+++ DATA FOR THE TASK +++
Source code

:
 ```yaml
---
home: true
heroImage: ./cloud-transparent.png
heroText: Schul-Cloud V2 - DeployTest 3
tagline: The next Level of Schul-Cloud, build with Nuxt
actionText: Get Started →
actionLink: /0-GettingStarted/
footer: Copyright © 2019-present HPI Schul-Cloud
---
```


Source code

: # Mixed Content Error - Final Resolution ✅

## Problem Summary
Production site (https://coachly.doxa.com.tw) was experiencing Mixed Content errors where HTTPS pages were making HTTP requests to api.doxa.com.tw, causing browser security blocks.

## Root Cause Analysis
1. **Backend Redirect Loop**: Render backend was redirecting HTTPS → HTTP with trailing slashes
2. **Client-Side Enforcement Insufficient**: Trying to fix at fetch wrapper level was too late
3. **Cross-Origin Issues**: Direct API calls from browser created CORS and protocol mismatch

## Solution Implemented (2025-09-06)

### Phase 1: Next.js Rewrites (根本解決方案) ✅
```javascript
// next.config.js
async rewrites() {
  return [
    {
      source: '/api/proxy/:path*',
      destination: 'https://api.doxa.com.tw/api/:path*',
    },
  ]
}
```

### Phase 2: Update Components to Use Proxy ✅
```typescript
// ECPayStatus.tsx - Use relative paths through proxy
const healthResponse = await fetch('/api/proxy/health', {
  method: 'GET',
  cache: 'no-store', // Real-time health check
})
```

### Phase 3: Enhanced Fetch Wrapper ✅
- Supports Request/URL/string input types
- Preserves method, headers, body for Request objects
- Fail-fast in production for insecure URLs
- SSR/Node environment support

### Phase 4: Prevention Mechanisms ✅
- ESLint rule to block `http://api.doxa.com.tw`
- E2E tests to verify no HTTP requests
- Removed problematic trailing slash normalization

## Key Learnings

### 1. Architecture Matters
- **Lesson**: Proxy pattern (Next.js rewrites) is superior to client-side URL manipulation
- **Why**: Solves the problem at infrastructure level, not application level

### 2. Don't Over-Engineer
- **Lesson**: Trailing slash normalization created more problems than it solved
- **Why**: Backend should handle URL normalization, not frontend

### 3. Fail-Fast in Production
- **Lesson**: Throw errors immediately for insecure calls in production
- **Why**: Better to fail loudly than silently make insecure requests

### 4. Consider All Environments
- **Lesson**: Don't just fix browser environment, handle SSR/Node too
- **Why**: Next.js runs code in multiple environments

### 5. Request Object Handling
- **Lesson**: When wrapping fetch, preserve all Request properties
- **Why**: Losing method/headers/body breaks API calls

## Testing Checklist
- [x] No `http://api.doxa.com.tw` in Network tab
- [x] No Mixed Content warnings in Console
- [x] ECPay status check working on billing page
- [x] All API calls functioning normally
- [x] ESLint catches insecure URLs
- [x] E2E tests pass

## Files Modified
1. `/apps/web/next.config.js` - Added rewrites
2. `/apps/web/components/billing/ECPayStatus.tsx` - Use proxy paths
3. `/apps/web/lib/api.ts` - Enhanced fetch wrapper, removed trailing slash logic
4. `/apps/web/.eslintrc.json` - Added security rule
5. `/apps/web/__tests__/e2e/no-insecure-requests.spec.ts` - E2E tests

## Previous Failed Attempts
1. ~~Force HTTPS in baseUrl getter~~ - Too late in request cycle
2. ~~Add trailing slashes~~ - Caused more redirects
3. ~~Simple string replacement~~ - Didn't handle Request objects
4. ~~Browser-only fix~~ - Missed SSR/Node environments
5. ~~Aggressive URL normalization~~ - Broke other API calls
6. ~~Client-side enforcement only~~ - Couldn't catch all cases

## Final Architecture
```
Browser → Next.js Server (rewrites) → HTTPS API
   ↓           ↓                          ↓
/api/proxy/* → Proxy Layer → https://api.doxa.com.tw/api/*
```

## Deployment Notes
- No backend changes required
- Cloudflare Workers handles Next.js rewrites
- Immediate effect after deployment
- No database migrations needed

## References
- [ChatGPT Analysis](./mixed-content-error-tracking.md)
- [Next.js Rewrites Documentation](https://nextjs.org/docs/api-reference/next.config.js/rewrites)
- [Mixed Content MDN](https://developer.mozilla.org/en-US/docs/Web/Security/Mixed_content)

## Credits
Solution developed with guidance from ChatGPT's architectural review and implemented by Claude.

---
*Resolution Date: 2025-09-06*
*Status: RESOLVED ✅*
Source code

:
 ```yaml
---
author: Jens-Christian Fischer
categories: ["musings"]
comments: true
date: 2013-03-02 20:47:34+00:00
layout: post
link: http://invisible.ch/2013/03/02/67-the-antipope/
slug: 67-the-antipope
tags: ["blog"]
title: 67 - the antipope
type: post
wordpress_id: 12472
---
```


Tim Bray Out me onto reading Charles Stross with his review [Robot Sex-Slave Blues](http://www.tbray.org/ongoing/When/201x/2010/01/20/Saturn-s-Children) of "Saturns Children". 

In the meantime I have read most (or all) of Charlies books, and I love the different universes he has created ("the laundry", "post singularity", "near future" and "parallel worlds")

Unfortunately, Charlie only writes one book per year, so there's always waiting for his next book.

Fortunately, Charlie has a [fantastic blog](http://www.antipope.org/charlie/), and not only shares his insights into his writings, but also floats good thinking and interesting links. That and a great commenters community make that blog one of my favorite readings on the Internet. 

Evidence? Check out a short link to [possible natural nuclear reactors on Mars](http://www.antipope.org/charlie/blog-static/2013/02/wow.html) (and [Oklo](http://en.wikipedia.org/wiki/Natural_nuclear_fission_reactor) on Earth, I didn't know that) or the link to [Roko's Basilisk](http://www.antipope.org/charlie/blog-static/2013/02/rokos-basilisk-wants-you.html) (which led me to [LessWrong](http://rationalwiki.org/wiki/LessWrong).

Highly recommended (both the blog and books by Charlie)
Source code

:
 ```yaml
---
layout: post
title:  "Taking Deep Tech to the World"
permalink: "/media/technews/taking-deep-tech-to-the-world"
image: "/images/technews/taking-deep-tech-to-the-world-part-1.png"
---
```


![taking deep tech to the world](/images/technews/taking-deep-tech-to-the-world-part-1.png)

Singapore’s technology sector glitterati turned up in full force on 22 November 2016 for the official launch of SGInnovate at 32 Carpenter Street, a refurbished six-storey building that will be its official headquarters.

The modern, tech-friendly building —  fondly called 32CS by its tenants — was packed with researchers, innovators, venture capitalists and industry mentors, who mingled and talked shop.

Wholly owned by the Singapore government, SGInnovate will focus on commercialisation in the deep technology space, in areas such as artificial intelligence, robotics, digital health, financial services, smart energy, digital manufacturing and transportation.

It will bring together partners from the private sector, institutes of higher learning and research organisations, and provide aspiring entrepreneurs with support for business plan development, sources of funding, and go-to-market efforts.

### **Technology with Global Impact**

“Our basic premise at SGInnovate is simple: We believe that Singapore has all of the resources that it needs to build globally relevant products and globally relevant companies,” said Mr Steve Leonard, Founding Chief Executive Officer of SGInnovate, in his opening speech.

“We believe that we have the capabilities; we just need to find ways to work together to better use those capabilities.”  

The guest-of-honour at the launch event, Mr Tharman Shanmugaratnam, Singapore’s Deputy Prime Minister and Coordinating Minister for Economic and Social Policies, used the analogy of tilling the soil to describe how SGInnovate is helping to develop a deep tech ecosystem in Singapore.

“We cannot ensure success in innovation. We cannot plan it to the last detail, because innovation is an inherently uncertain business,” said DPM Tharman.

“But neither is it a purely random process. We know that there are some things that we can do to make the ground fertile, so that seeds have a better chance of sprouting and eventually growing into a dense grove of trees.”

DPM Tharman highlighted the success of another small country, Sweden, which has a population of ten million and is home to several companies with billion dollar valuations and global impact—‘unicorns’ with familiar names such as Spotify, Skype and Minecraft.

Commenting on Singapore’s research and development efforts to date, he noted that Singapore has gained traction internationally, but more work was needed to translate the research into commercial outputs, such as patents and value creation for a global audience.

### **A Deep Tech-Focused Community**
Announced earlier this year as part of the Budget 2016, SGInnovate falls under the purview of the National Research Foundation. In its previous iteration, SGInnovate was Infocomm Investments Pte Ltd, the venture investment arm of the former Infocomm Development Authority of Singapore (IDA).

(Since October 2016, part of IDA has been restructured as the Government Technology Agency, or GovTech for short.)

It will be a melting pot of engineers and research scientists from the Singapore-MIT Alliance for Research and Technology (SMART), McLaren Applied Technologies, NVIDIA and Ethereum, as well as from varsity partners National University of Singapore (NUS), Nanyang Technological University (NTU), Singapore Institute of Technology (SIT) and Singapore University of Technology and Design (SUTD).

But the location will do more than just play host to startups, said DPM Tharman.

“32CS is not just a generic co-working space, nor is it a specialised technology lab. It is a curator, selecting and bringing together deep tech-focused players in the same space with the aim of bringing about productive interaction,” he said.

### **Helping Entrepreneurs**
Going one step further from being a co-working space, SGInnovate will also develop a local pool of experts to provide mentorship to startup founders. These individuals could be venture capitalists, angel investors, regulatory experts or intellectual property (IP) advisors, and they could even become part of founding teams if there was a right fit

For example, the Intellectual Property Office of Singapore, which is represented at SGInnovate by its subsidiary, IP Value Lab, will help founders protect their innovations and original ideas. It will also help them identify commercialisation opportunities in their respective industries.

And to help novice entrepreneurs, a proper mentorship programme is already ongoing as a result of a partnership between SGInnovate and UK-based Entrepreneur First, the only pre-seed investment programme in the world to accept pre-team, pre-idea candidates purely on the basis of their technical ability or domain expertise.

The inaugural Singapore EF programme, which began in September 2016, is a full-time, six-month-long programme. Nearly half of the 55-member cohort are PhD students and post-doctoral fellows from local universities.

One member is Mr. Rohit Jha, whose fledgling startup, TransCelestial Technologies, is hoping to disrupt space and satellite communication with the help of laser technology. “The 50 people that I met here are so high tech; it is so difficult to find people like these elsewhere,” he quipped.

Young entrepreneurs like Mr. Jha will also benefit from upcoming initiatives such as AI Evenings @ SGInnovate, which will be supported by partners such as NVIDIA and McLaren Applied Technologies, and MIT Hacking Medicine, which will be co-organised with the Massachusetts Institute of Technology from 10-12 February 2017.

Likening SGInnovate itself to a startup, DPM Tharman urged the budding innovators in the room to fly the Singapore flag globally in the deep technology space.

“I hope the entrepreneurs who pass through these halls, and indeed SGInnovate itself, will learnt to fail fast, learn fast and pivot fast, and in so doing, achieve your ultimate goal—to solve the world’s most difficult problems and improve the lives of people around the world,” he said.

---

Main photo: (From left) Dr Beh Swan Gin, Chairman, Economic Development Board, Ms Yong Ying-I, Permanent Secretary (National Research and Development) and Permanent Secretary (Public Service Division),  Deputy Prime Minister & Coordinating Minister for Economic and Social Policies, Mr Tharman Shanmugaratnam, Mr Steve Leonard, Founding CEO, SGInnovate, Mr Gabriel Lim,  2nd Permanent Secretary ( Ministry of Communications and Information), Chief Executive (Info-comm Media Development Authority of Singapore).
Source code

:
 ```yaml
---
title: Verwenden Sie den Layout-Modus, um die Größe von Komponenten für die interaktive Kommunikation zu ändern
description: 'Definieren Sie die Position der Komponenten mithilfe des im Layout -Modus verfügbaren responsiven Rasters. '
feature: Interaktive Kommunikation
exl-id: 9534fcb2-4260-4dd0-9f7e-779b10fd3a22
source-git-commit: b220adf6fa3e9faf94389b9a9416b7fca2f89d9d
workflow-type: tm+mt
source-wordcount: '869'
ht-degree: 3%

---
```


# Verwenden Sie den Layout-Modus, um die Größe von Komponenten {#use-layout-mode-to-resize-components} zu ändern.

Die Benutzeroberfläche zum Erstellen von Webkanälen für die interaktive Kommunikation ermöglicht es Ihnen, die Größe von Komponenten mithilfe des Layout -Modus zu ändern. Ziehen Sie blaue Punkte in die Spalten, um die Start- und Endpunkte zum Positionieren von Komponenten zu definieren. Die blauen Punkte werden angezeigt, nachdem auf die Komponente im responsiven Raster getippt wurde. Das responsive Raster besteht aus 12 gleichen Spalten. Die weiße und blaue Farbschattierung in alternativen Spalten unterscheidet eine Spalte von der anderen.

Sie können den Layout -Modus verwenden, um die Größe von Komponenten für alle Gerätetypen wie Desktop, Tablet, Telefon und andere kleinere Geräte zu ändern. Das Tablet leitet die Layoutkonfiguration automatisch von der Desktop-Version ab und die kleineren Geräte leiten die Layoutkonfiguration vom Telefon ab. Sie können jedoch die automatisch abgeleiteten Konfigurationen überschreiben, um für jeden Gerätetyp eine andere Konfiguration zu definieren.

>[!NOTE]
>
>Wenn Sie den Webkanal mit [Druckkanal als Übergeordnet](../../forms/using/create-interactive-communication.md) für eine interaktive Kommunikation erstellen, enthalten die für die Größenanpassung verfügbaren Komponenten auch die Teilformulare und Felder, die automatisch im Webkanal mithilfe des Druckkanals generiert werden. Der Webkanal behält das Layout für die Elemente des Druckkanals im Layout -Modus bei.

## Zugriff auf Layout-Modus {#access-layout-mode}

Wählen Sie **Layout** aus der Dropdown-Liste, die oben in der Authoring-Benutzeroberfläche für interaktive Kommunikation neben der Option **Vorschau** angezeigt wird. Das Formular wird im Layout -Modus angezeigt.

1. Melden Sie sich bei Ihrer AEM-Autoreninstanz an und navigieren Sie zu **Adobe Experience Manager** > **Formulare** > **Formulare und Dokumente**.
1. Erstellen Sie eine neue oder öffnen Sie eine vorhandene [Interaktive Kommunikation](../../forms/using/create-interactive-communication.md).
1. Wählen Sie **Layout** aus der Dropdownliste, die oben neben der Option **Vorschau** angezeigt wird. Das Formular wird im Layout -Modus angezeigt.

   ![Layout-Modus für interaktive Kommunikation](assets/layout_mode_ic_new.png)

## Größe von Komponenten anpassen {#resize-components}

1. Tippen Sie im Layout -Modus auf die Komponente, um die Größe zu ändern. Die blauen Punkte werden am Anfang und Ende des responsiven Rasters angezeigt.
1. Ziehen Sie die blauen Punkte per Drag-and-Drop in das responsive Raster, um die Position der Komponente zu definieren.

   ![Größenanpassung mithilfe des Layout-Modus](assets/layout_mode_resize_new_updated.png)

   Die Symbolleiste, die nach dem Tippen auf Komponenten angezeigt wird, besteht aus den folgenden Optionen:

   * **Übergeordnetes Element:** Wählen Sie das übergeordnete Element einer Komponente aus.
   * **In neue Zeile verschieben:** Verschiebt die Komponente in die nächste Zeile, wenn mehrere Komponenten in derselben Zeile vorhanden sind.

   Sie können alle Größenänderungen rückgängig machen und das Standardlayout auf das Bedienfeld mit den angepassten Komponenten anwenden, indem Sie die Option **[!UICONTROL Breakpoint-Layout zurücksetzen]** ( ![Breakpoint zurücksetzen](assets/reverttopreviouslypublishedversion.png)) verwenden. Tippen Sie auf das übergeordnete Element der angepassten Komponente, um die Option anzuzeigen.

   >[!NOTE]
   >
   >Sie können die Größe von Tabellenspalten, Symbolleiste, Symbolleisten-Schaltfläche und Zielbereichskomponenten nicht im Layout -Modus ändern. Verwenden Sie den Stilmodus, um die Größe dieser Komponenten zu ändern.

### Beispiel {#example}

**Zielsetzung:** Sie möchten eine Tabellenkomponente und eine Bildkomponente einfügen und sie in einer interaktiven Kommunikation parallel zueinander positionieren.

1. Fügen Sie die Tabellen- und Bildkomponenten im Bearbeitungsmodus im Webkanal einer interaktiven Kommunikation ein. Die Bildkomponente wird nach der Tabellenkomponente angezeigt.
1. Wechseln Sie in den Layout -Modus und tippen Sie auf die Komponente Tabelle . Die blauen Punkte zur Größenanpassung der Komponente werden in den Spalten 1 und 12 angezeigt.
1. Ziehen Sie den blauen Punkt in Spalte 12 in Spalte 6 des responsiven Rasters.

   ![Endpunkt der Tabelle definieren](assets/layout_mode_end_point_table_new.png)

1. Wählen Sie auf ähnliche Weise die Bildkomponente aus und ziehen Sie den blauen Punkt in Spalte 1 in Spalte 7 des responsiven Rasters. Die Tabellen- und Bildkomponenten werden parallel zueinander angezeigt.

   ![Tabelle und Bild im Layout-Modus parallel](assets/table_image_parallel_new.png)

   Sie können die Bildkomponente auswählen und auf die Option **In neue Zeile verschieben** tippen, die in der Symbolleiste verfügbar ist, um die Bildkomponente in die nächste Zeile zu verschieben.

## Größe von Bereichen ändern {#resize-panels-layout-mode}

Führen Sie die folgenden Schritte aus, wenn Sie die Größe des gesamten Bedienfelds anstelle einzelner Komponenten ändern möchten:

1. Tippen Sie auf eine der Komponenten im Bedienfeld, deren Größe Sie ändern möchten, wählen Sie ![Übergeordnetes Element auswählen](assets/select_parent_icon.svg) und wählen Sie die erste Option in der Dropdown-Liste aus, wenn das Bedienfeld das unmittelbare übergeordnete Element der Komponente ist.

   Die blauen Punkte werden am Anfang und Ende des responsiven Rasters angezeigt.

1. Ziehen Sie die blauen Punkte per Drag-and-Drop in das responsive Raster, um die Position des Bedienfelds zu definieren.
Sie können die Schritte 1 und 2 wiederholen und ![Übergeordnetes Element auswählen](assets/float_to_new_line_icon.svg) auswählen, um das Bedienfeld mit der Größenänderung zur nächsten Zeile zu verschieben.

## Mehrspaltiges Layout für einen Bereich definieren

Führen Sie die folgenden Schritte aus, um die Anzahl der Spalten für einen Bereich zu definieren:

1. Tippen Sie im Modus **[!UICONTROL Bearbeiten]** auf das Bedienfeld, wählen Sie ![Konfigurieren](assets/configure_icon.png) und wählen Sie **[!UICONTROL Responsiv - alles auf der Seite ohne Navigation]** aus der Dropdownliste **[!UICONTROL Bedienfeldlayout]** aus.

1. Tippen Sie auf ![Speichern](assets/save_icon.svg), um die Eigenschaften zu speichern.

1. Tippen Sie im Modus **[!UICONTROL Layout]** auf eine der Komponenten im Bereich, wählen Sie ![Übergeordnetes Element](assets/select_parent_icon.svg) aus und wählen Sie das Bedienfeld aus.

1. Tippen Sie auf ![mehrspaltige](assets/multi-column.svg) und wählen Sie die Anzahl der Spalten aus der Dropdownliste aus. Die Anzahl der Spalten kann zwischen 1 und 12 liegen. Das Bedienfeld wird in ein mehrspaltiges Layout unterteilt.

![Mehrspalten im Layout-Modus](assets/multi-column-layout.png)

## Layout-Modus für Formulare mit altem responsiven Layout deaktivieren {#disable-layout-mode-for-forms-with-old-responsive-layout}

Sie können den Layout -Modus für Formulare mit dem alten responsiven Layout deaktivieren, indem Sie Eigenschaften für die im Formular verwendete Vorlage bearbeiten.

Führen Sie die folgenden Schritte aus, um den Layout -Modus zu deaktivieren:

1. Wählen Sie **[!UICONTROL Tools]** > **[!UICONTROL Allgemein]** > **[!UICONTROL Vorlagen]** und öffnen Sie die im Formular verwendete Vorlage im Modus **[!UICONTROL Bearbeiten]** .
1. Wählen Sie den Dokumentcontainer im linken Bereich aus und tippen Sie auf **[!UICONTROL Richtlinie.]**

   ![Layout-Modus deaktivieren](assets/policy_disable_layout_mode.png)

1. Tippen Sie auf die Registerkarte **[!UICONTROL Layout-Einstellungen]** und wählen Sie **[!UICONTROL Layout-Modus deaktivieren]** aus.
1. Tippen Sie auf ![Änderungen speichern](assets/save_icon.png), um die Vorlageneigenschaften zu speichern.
+++
= AIM OF THE TASK =
Check every line above for the word "difficult" and copy those that have it.

= EXPECTED ANSWER =
One member is Mr. Rohit Jha, whose fledgling startup, TransCelestial Technologies, is hoping to disrupt space and satellite communication with the help of laser technology. “The 50 people that I met here are so high tech; it is so difficult to find people like these elsewhere,” he quipped.
“I hope the entrepreneurs who pass through these halls, and indeed SGInnovate itself, will learnt to fail fast, learn fast and pivot fast, and in so doing, achieve your ultimate goal—to solve the world’s most difficult problems and improve the lives of people around the world,” he said.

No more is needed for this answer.